Certification Problem

Input (TPDB SRS_Standard/Zantema_04/z013)

The rewrite relation of the following TRS is considered.

g(c(x1))	→	g(f(c(x1)))	(1)
g(f(c(x1)))	→	g(f(f(c(x1))))	(2)
g(g(x1))	→	g(f(g(x1)))	(3)
f(f(g(x1)))	→	g(f(x1))	(4)

Property / Task

Prove or disprove termination.

Answer / Result

Yes.

Proof (by AProVE @ termCOMP 2023)

1 Closure Under Flat Contexts

Using the flat contexts

{g(☐), c(☐), f(☐)}

We obtain the transformed TRS

g(c(x1))	→	g(f(c(x1)))	(1)
g(f(c(x1)))	→	g(f(f(c(x1))))	(2)
g(g(x1))	→	g(f(g(x1)))	(3)
g(f(f(g(x1))))	→	g(g(f(x1)))	(5)
c(f(f(g(x1))))	→	c(g(f(x1)))	(6)
f(f(f(g(x1))))	→	f(g(f(x1)))	(7)

1.1 Semantic Labeling

Root-labeling is applied.

We obtain the labeled TRS

g_c(c_g(x1))	→	g_f(f_c(c_g(x1)))	(8)
g_c(c_c(x1))	→	g_f(f_c(c_c(x1)))	(9)
g_c(c_f(x1))	→	g_f(f_c(c_f(x1)))	(10)
g_f(f_c(c_g(x1)))	→	g_f(f_f(f_c(c_g(x1))))	(11)
g_f(f_c(c_c(x1)))	→	g_f(f_f(f_c(c_c(x1))))	(12)
g_f(f_c(c_f(x1)))	→	g_f(f_f(f_c(c_f(x1))))	(13)
g_g(g_g(x1))	→	g_f(f_g(g_g(x1)))	(14)
g_g(g_c(x1))	→	g_f(f_g(g_c(x1)))	(15)
g_g(g_f(x1))	→	g_f(f_g(g_f(x1)))	(16)
g_f(f_f(f_g(g_g(x1))))	→	g_g(g_f(f_g(x1)))	(17)
g_f(f_f(f_g(g_c(x1))))	→	g_g(g_f(f_c(x1)))	(18)
g_f(f_f(f_g(g_f(x1))))	→	g_g(g_f(f_f(x1)))	(19)
c_f(f_f(f_g(g_g(x1))))	→	c_g(g_f(f_g(x1)))	(20)
c_f(f_f(f_g(g_c(x1))))	→	c_g(g_f(f_c(x1)))	(21)
c_f(f_f(f_g(g_f(x1))))	→	c_g(g_f(f_f(x1)))	(22)
f_f(f_f(f_g(g_g(x1))))	→	f_g(g_f(f_g(x1)))	(23)
f_f(f_f(f_g(g_c(x1))))	→	f_g(g_f(f_c(x1)))	(24)
f_f(f_f(f_g(g_f(x1))))	→	f_g(g_f(f_f(x1)))	(25)

1.1.1 Rule Removal

Using the linear polynomial interpretation over the naturals

[g_c(x₁)]	=	1 · x₁ + 1
[c_g(x₁)]	=	1 · x₁
[g_f(x₁)]	=	1 · x₁
[f_c(x₁)]	=	1 · x₁
[c_c(x₁)]	=	1 · x₁
[c_f(x₁)]	=	1 · x₁ + 1
[f_f(x₁)]	=	1 · x₁
[g_g(x₁)]	=	1 · x₁
[f_g(x₁)]	=	1 · x₁

all of the following rules can be deleted.

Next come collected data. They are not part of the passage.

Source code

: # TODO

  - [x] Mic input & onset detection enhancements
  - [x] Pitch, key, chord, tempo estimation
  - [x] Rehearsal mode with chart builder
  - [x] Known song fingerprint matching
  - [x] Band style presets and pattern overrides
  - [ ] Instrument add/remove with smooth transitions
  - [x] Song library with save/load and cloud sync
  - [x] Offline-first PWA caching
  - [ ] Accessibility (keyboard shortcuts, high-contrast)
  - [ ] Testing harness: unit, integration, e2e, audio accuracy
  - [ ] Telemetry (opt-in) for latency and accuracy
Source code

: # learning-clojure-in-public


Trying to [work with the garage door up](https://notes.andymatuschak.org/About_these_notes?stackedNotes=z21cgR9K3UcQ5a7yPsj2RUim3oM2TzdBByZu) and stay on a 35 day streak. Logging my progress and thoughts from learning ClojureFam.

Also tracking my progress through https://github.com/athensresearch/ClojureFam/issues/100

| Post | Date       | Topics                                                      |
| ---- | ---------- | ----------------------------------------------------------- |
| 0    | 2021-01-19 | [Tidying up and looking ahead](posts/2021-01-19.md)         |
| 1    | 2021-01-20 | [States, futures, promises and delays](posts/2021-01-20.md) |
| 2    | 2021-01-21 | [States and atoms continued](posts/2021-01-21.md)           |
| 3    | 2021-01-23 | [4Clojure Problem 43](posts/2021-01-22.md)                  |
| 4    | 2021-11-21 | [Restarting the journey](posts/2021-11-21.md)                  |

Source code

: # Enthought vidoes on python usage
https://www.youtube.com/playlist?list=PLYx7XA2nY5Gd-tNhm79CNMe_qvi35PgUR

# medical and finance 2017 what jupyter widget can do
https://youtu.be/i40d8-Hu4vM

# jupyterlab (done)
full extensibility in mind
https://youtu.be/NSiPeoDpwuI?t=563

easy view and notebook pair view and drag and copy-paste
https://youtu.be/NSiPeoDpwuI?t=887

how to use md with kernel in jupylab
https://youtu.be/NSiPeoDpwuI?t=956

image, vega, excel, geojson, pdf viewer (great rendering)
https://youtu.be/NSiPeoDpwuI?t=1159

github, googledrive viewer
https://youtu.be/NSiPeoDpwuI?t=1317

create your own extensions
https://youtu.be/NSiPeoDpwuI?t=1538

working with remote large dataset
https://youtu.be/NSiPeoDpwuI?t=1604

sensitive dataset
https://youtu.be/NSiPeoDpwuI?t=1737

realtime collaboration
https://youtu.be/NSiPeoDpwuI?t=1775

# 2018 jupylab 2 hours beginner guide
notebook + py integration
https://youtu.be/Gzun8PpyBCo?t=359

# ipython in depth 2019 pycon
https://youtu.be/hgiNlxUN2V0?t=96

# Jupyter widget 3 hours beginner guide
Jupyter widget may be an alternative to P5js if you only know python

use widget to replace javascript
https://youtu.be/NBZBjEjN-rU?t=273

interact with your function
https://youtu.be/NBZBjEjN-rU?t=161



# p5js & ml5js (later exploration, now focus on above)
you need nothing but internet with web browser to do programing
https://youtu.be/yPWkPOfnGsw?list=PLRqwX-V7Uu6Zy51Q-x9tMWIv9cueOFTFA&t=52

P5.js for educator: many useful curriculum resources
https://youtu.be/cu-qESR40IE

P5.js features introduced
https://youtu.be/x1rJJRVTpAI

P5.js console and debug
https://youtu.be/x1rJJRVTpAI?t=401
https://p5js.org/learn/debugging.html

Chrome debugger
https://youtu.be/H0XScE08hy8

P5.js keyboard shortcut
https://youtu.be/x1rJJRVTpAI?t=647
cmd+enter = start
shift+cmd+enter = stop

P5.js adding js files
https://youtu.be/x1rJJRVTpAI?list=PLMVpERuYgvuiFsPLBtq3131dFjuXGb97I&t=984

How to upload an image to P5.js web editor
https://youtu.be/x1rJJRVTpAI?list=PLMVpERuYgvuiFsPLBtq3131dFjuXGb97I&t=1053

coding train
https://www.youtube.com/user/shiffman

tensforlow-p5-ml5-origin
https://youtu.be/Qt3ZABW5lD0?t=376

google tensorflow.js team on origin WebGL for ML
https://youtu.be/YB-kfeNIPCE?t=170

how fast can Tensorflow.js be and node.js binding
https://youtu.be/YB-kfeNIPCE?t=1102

g_c(c_g(x1))	→	g_f(f_c(c_g(x1)))	(8)
g_c(c_c(x1))	→	g_f(f_c(c_c(x1)))	(9)
g_c(c_f(x1))	→	g_f(f_c(c_f(x1)))	(10)
g_f(f_f(f_g(g_c(x1))))	→	g_g(g_f(f_c(x1)))	(18)
c_f(f_f(f_g(g_g(x1))))	→	c_g(g_f(f_g(x1)))	(20)
c_f(f_f(f_g(g_c(x1))))	→	c_g(g_f(f_c(x1)))	(21)
c_f(f_f(f_g(g_f(x1))))	→	c_g(g_f(f_f(x1)))	(22)
f_f(f_f(f_g(g_c(x1))))	→	f_g(g_f(f_c(x1)))	(24)

1.1.1.1 Dependency Pair Transformation

The following set of initial dependency pairs has been identified.

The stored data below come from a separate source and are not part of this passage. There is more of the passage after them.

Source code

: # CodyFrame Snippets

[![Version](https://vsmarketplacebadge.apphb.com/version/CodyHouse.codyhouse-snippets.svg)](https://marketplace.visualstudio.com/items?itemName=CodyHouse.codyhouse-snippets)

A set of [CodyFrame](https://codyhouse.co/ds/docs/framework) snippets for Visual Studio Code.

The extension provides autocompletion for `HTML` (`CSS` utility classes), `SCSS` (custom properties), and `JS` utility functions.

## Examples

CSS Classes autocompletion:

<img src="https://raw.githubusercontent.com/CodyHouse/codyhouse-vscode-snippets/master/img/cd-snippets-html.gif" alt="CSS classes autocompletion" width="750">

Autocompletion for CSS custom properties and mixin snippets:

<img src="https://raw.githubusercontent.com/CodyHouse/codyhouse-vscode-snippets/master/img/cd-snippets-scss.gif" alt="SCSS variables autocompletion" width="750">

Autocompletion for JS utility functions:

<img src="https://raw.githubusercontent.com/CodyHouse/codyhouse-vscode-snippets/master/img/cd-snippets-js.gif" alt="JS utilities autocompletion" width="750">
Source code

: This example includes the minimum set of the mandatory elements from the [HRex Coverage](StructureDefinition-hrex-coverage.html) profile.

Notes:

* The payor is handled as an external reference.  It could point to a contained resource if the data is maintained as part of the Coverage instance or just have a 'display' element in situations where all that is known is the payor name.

g_f^#(f_c(c_g(x1)))	→	g_f^#(f_f(f_c(c_g(x1))))	(26)
g_f^#(f_c(c_g(x1)))	→	f_f^#(f_c(c_g(x1)))	(27)
g_f^#(f_c(c_c(x1)))	→	g_f^#(f_f(f_c(c_c(x1))))	(28)
g_f^#(f_c(c_c(x1)))	→	f_f^#(f_c(c_c(x1)))	(29)
g_f^#(f_c(c_f(x1)))	→	g_f^#(f_f(f_c(c_f(x1))))	(30)
g_f^#(f_c(c_f(x1)))	→	f_f^#(f_c(c_f(x1)))	(31)
g_g^#(g_g(x1))	→	g_f^#(f_g(g_g(x1)))	(32)
g_g^#(g_c(x1))	→	g_f^#(f_g(g_c(x1)))	(33)
g_g^#(g_f(x1))	→	g_f^#(f_g(g_f(x1)))	(34)
g_f^#(f_f(f_g(g_g(x1))))	→	g_g^#(g_f(f_g(x1)))	(35)
g_f^#(f_f(f_g(g_g(x1))))	→	g_f^#(f_g(x1))	(36)
g_f^#(f_f(f_g(g_f(x1))))	→	g_g^#(g_f(f_f(x1)))	(37)
g_f^#(f_f(f_g(g_f(x1))))	→	g_f^#(f_f(x1))	(38)
g_f^#(f_f(f_g(g_f(x1))))	→	f_f^#(x1)	(39)
f_f^#(f_f(f_g(g_g(x1))))	→	g_f^#(f_g(x1))	(40)
f_f^#(f_f(f_g(g_f(x1))))	→	g_f^#(f_f(x1))	(41)
f_f^#(f_f(f_g(g_f(x1))))	→	f_f^#(x1)	(42)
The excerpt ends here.